[Plain-text document sources]
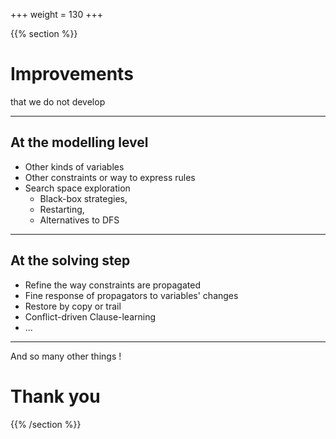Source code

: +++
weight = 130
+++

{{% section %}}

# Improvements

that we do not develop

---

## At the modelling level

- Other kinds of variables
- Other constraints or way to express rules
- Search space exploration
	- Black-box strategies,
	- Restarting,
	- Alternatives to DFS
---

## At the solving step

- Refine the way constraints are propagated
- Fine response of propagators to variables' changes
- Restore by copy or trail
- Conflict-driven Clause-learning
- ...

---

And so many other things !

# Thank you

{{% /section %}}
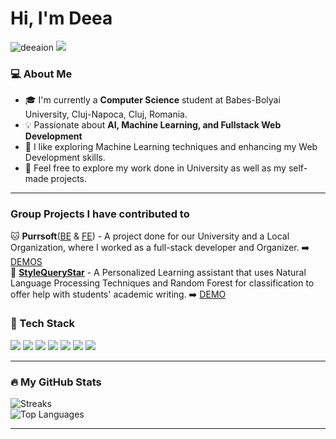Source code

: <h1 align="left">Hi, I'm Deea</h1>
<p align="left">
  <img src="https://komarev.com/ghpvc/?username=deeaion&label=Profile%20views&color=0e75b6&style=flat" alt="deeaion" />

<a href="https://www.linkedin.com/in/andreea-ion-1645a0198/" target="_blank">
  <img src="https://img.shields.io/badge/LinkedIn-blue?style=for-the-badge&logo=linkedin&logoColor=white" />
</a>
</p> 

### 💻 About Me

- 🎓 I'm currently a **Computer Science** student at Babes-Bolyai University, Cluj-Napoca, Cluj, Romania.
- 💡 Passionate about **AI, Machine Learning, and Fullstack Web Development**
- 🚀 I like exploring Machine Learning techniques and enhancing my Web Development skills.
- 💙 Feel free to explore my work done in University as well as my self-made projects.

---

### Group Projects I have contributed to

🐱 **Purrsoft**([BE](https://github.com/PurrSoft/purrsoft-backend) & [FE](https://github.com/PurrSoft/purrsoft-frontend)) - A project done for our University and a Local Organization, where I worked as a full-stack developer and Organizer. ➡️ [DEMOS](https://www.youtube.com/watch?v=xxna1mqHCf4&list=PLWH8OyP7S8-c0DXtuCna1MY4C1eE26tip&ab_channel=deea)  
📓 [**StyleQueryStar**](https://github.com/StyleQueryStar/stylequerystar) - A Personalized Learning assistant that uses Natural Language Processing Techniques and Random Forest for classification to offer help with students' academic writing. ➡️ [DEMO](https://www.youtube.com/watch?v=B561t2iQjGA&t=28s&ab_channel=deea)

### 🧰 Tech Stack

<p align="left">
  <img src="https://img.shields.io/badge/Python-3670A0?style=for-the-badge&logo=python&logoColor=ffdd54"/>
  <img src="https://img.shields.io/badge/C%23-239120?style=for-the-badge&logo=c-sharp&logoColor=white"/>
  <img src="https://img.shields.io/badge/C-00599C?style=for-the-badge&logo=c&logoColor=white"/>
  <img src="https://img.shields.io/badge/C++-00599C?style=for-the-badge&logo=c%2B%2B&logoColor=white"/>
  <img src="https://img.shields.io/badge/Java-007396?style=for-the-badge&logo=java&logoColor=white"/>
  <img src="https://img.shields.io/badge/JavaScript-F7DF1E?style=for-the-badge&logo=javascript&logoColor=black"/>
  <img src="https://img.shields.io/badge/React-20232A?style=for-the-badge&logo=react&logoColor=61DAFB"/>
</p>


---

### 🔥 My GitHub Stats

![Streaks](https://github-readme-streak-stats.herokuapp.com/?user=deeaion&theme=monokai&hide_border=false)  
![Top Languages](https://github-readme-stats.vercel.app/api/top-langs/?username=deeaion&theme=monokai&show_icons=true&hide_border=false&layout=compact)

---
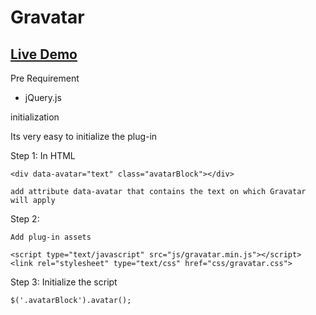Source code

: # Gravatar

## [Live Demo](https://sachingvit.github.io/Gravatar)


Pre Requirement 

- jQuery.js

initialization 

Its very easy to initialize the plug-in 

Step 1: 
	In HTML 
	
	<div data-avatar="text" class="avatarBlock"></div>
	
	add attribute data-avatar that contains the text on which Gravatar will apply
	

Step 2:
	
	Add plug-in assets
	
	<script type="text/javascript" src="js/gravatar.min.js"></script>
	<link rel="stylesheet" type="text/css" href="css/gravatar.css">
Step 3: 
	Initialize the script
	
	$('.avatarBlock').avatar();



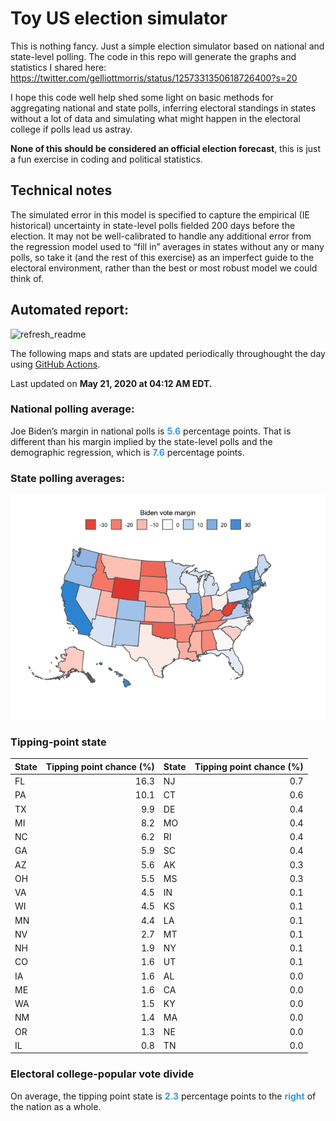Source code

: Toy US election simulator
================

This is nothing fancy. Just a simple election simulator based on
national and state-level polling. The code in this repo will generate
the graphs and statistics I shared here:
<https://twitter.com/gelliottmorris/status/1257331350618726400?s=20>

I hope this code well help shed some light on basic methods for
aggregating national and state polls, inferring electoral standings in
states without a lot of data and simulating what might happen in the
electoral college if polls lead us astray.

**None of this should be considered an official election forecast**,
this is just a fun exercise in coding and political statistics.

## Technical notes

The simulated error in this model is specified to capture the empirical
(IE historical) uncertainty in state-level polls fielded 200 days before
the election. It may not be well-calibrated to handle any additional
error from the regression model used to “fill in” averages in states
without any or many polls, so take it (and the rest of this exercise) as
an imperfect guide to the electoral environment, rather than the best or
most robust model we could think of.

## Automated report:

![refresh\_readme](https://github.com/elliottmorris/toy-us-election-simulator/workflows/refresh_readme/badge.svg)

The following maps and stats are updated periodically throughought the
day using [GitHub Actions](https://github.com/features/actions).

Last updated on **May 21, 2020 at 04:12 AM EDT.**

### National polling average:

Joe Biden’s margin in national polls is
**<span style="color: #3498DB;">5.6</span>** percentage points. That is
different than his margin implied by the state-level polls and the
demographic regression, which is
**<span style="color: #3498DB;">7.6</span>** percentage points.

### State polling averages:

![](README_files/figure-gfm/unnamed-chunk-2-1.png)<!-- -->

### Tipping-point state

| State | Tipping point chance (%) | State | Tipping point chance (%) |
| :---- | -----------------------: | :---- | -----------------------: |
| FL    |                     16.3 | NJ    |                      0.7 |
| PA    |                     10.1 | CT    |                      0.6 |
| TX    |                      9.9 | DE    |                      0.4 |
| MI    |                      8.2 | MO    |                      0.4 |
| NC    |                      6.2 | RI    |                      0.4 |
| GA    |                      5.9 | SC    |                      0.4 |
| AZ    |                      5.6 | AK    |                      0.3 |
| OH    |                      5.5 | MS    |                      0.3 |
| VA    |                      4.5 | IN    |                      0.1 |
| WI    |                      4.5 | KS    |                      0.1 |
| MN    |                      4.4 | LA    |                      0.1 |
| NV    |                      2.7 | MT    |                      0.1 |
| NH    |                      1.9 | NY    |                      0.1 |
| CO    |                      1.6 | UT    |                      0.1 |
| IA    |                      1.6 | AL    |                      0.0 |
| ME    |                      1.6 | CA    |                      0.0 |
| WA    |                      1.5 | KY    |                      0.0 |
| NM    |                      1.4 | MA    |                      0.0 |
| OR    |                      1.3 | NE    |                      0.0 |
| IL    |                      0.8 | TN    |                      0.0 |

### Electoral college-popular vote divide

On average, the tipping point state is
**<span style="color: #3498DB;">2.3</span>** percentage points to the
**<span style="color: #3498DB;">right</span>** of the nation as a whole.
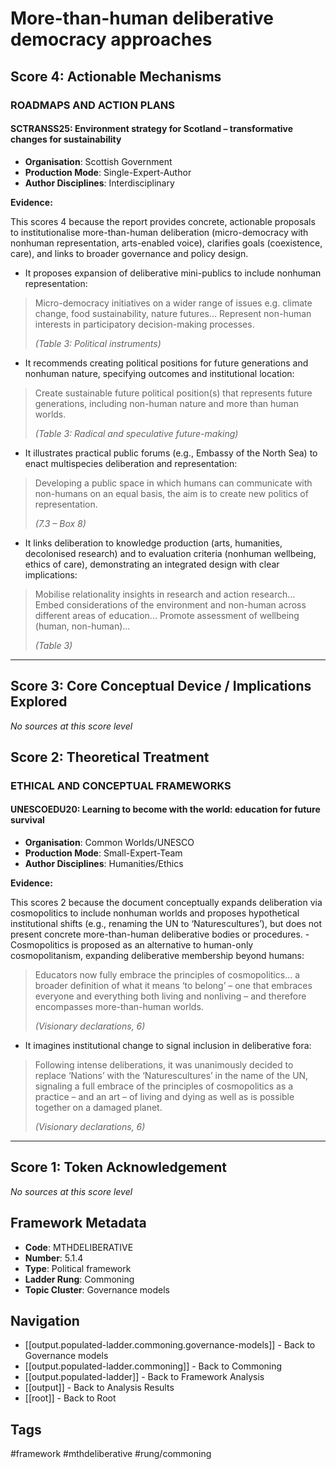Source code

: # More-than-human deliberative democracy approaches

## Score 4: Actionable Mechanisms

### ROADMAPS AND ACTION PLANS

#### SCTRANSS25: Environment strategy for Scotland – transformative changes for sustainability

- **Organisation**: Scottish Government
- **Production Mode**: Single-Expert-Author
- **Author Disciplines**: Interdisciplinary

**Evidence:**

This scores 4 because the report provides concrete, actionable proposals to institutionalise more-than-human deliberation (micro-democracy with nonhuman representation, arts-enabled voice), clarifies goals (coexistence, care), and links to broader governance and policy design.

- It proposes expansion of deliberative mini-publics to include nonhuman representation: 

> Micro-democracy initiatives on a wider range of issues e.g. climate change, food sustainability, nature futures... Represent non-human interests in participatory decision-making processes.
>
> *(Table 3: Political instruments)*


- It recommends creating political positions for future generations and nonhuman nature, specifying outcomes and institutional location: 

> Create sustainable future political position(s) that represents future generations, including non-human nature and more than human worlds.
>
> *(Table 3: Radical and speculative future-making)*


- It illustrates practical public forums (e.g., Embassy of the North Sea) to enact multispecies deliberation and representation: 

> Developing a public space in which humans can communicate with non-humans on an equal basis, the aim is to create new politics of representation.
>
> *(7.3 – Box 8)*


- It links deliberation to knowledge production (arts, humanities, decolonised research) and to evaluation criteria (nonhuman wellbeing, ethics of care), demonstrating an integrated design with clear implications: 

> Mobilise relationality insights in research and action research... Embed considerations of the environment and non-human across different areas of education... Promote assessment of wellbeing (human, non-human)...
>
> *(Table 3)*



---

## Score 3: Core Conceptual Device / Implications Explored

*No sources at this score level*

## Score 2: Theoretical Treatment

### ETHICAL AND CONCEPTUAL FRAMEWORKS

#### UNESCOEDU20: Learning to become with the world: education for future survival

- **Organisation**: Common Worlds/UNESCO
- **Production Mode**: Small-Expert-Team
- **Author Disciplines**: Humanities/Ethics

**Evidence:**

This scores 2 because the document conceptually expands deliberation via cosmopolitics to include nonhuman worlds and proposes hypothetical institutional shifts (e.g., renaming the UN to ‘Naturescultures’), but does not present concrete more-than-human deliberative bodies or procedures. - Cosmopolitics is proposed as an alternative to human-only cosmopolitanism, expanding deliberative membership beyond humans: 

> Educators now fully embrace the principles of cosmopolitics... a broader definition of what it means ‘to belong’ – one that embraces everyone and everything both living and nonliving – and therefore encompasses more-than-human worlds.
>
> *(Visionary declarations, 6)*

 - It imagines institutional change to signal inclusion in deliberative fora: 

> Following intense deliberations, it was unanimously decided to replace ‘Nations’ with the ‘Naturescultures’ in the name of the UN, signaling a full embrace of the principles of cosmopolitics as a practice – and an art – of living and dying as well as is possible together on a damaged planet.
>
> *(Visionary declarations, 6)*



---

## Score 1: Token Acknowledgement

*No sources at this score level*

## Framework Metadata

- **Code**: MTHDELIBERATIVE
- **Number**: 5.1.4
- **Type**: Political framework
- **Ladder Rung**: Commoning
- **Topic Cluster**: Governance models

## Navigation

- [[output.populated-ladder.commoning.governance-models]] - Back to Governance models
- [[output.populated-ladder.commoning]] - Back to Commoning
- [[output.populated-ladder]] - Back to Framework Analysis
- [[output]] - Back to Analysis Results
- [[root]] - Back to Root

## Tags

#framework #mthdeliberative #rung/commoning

What you will do: All that is wanted is a faithful reproduction of the line above with "I hope this", the line with "The simulated error", and every line in between.

Written answer:
I hope this code well help shed some light on basic methods for
aggregating national and state polls, inferring electoral standings in
states without a lot of data and simulating what might happen in the
electoral college if polls lead us astray.

**None of this should be considered an official election forecast**,
this is just a fun exercise in coding and political statistics.

## Technical notes

The simulated error in this model is specified to capture the empirical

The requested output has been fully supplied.